A ementa da supramencionada reforma expressa que esta altera as leis 9.307/96 e 6.404/76, para, em suma: ampliar o âmbito de aplicação da arbitragem; regulamentar sobre a escolha dos árbitros; prever a interrupção da prescrição pela instituição da arbitragem; estabelecer sobre a concessão de tutelas de urgência; dispor sobre a carta arbitral e a sentença arbitral e revogar dispositivos da lei 9.307/96.
Desse modo, importante tecer breves comentários quanto às principais inovações e alterações com o advento da reforma da lei de arbitragem.
Primeiramente, quando se menciona que um dos objetivos da modificação da lei consistiria em ampliar o âmbito de aplicação da arbitragem, poder-se-ia afirmar que esse alargamento seria viabilizado pela regulamentação da aplicação da arbitragem em litígios em que figura como parte a Administração Pública Direta e Indireta.
Para efetivar o mencionado, houve o acréscimo de dois parágrafos ao artigo 1º da lei 9.307 de 1996 dispondo que “§ 1o A administração pública direta e indireta poderá utilizar-se da arbitragem para dirimir conflitos relativos a direitos patrimoniais disponíveis”, e “§ 2o A autoridade ou o órgão competente da administração pública direta para a celebração de convenção de arbitragem é a mesma para a realização de acordos ou transações”.
Ainda sobre este aspecto, houve a inclusão do § 3º ao Art. 2º da lei 9.307 de 1996 para determinar que a arbitragem que envolva a Administração Pública será sempre de direito (portanto, não por equidade) e respeitará o princípio da publicidade.
É de salutar importância mencionar que a participação da Administração Pública em arbitragens, embora enquanto não regulamentada, já era aceitável e pacífica, posto que diversas leis ordinárias disciplinavam essa possibilidade, como por exemplo a lei dos Portos (art. 61, § 1º da lei 12.815/13), a Lei das Concessões (art. 23-A da Lei nº 8.987/1995) e a Lei das Parcerias Público-Privadas (art. 11, III, da Lei 11.079/2004), além dos precedentes dos Tribunais Superiores.
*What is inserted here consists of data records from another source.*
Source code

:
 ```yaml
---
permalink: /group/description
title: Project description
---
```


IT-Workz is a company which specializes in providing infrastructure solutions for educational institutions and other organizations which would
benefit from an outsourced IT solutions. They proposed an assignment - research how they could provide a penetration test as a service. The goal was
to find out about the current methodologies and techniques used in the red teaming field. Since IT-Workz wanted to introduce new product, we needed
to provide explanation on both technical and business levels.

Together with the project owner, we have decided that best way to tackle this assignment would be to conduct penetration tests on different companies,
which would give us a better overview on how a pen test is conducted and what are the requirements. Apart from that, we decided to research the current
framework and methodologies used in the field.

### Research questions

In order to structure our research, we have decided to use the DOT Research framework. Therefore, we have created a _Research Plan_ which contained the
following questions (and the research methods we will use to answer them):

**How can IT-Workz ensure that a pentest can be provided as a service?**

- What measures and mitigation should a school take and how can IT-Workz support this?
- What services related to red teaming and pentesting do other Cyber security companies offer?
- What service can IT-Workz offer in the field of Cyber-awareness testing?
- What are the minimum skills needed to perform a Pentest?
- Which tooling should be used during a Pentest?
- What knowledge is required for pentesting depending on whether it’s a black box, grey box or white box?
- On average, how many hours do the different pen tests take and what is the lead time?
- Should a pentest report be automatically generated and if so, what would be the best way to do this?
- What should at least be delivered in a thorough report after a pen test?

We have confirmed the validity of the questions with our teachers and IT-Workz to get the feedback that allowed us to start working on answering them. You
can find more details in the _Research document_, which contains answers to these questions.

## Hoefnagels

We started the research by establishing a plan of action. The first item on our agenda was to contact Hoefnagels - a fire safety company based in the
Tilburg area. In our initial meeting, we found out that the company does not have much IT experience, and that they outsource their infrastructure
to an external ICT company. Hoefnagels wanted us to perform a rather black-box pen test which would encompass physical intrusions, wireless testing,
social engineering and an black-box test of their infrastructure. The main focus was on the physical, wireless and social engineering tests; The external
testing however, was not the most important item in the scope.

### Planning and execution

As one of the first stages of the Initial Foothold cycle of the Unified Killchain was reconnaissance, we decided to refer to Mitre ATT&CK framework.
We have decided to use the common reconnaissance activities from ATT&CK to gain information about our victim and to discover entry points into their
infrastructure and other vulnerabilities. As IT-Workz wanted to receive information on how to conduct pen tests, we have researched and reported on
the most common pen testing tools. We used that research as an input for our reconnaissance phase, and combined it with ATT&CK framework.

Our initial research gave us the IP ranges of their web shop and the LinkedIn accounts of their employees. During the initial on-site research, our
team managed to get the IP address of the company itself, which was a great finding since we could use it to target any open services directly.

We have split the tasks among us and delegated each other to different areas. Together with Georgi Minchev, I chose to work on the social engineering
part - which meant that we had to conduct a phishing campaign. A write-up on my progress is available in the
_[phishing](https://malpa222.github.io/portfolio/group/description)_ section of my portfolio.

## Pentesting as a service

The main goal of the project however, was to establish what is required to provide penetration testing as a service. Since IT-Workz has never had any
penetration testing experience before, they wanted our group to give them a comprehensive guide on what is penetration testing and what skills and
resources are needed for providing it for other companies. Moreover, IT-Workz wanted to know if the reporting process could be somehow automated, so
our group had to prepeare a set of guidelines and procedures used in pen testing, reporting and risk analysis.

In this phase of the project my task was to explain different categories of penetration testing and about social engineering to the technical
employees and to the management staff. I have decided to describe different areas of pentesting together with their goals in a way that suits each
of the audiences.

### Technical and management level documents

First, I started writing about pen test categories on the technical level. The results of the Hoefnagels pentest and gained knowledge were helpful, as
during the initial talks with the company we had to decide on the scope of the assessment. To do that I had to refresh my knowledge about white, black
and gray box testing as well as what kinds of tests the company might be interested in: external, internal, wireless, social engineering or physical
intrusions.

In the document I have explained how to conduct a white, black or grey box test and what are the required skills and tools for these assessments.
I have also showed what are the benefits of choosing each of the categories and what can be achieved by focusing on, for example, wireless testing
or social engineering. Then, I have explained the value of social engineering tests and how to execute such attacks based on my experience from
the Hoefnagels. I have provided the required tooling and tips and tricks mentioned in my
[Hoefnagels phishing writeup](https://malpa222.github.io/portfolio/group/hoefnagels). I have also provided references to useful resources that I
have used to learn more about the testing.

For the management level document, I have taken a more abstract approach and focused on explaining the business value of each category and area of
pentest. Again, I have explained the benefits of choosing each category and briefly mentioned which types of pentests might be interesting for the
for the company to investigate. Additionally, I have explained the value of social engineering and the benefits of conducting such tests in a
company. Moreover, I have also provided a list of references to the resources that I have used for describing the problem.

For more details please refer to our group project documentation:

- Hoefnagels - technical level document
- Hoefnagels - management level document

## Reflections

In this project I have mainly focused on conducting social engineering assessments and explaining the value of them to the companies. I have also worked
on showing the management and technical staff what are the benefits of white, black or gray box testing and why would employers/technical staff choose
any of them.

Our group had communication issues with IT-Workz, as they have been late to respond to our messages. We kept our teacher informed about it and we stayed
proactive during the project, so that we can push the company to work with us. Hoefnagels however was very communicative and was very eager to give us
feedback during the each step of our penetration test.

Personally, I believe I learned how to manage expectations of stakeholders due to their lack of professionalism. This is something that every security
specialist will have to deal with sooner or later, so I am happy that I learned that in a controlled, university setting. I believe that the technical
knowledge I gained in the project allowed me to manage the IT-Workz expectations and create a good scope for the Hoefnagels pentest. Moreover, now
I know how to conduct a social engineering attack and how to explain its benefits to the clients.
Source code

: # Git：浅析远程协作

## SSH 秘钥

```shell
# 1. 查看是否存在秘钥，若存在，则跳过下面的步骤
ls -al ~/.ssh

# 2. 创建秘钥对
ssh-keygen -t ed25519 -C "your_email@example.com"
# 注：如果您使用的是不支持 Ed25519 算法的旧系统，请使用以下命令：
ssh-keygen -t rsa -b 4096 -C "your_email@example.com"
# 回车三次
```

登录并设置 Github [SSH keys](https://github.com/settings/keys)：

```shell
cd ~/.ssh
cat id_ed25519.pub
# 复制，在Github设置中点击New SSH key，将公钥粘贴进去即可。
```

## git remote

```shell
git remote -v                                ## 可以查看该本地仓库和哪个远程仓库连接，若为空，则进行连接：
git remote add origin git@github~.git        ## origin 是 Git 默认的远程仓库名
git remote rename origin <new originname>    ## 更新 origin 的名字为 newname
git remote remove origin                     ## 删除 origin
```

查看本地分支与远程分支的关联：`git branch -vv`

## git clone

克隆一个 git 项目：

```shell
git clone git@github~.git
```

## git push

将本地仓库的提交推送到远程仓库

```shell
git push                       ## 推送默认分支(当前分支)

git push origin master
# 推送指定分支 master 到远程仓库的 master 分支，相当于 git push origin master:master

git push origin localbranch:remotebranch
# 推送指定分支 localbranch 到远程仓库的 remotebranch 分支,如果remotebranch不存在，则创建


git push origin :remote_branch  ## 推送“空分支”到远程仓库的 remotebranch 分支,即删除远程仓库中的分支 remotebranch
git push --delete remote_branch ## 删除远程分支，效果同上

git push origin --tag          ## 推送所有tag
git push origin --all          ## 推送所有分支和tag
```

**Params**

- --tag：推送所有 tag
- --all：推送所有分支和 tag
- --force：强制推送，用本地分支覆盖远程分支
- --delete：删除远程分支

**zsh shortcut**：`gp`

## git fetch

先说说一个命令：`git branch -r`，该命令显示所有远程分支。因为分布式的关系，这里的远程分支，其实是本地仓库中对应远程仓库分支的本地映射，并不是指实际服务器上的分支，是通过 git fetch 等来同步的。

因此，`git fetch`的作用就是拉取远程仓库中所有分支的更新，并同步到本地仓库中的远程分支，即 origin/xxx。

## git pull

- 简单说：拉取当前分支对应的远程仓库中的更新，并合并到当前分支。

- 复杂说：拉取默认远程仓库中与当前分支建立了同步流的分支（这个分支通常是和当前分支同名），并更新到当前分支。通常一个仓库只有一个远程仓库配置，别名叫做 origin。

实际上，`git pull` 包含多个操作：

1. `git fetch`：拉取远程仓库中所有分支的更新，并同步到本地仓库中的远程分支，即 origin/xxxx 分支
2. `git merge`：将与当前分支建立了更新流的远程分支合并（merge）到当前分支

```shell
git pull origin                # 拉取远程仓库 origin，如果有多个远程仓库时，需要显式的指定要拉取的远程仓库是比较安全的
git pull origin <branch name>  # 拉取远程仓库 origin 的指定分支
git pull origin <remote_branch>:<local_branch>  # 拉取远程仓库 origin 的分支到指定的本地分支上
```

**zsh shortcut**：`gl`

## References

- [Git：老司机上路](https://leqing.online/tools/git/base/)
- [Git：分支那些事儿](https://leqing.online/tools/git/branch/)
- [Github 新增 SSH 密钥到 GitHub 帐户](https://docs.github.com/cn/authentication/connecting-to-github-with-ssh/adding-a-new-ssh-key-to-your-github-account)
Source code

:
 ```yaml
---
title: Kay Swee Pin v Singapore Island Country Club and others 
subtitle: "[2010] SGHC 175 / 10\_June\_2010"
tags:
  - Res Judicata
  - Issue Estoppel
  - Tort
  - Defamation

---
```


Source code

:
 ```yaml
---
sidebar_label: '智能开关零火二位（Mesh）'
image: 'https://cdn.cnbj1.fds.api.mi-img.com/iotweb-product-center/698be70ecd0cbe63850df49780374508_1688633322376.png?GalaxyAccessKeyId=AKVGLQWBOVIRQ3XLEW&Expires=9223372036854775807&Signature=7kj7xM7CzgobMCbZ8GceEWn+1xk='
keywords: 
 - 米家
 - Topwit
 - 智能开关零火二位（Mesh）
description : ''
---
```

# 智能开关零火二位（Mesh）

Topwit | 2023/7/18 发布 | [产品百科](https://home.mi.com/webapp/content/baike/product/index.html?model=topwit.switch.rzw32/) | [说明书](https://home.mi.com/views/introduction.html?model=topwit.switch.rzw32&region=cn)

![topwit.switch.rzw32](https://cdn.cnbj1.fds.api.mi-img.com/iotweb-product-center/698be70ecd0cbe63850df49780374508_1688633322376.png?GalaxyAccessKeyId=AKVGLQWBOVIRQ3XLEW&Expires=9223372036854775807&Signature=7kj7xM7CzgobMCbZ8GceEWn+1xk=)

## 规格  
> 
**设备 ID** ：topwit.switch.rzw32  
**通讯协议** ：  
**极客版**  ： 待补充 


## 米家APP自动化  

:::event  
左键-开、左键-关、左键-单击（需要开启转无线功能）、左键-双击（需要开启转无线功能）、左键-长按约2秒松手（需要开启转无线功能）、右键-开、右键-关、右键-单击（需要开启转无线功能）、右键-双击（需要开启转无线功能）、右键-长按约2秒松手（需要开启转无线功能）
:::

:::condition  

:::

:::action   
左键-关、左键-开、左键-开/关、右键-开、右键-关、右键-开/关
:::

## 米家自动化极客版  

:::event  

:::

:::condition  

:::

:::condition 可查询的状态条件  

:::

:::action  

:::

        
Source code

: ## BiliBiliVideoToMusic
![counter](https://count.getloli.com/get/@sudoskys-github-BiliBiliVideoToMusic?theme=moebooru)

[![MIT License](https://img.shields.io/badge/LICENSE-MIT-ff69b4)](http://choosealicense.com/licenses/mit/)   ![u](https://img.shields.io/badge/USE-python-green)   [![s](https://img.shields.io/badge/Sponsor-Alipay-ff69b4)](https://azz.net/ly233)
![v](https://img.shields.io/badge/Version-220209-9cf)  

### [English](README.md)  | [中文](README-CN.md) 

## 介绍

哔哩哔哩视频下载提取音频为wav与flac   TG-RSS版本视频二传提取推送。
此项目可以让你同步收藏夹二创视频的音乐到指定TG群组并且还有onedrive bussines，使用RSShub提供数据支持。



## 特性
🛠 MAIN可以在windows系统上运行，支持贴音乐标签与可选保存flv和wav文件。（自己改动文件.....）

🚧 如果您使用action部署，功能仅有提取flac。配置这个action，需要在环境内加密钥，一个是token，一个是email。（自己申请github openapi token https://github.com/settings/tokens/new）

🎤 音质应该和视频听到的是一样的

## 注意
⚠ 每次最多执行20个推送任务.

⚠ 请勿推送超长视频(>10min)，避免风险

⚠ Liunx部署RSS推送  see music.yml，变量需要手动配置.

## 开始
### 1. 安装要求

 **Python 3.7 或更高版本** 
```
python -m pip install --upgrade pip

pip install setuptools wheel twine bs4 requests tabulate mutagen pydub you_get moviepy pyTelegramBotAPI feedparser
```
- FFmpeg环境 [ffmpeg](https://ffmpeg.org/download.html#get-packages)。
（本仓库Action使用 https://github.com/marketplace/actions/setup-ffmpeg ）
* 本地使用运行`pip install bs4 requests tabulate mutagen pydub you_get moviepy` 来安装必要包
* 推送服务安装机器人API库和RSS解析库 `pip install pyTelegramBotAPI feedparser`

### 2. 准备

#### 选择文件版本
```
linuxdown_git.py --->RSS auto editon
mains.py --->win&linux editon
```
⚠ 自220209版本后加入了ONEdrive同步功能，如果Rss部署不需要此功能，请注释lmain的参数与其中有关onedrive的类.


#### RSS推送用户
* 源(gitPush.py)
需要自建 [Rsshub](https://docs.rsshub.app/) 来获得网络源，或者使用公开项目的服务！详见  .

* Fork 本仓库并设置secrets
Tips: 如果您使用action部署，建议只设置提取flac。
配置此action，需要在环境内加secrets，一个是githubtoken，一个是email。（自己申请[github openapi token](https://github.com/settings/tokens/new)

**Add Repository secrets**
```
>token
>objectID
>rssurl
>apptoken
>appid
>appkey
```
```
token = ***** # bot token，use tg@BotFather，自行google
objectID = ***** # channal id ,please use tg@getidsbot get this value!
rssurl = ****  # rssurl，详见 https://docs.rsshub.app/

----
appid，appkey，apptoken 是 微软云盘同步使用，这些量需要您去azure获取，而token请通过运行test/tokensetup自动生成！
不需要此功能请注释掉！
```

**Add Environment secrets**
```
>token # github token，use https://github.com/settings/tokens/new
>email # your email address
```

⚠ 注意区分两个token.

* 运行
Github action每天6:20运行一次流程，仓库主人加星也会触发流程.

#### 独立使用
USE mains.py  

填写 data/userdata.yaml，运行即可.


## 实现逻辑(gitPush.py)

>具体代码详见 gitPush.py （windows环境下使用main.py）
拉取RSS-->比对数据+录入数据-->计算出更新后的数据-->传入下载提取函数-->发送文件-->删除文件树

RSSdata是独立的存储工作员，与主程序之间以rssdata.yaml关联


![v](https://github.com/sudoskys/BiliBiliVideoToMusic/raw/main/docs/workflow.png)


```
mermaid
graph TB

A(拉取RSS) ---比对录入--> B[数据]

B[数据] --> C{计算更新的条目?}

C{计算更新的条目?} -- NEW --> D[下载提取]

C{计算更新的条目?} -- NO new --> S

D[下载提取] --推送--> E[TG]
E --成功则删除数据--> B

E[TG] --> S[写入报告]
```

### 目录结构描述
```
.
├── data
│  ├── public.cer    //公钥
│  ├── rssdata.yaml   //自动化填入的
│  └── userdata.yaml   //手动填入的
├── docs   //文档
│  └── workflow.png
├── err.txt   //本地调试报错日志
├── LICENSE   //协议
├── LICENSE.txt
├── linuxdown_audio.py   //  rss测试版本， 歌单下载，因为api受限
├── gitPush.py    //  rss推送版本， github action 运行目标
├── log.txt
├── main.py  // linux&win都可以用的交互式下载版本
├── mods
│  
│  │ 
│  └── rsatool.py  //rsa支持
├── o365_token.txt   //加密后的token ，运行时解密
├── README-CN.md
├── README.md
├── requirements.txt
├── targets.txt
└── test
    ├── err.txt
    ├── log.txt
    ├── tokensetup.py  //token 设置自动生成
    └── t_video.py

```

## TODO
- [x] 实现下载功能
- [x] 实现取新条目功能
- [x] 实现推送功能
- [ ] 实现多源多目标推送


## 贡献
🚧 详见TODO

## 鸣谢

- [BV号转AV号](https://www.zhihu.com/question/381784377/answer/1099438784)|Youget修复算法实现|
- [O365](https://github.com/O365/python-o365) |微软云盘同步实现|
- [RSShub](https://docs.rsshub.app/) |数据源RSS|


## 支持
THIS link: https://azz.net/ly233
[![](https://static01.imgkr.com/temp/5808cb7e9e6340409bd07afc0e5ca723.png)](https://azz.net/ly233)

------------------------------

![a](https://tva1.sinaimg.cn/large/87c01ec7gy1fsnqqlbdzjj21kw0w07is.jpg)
Vejamos:
“INCORPORAÇÃO, BENS E DIREITOS DAS EMPRESAS ORGANIZAÇÃO LAGE E DO ESPOLIO DE HENRIQUE LAGE. JUÍZO ARBITRAL. CLÁUSULA DE IRRECORRIBILIDADE. JUROS DA MORA. CORREÇÃO MONETÁRIA. 1. LEGALIDADE DO JUÍZO ARBITRAL, QUE O NOSSO DIREITO SEMPRE ADMITIU E CONSAGROU, ATÉ MESMO NAS CAUSAS CONTRA A FAZENDA. PRECEDENTE DO SUPREMO TRIBUNAL FEDERAL. 2. LEGITIMIDADE DA CLÁUSULA DE IRRECORRIBILIDADE DE SENTENÇA ARBITRAL, QUE NÃO OFENDE A NORMA CONSTITUCIONAL. 3. JUROS DE MORA CONCEDIDOS, PELO ACÓRDÃO AGRAVADO, NA FORMA DA LEI, OU SEJA, A PARTIR DA PROPOSITURA DA AÇÃO. RAZOAVEL INTERPRETAÇÃO DA SITUAÇÃO DOS AUTOS E DA LEI N. 4.414, DE 1964. 4. CORREÇÃO MONETÁRIA CONCEDIDA, PELO TRIBUNAL A QUO, A PARTIR DA PUBLICAÇÃO DA LEI N. 4.686, DE 21.6.65. DECISÃO CORRETA. 5. AGRAVO DE INSTRUMENTO A QUE SE NEGOU PROVIMENTO”. (STF – AI 52181 / GB – GUANABARA – RELATOR MINISTRO BILAC PINTO. Data do Julgamento: 14/11/73). Grifo nosso.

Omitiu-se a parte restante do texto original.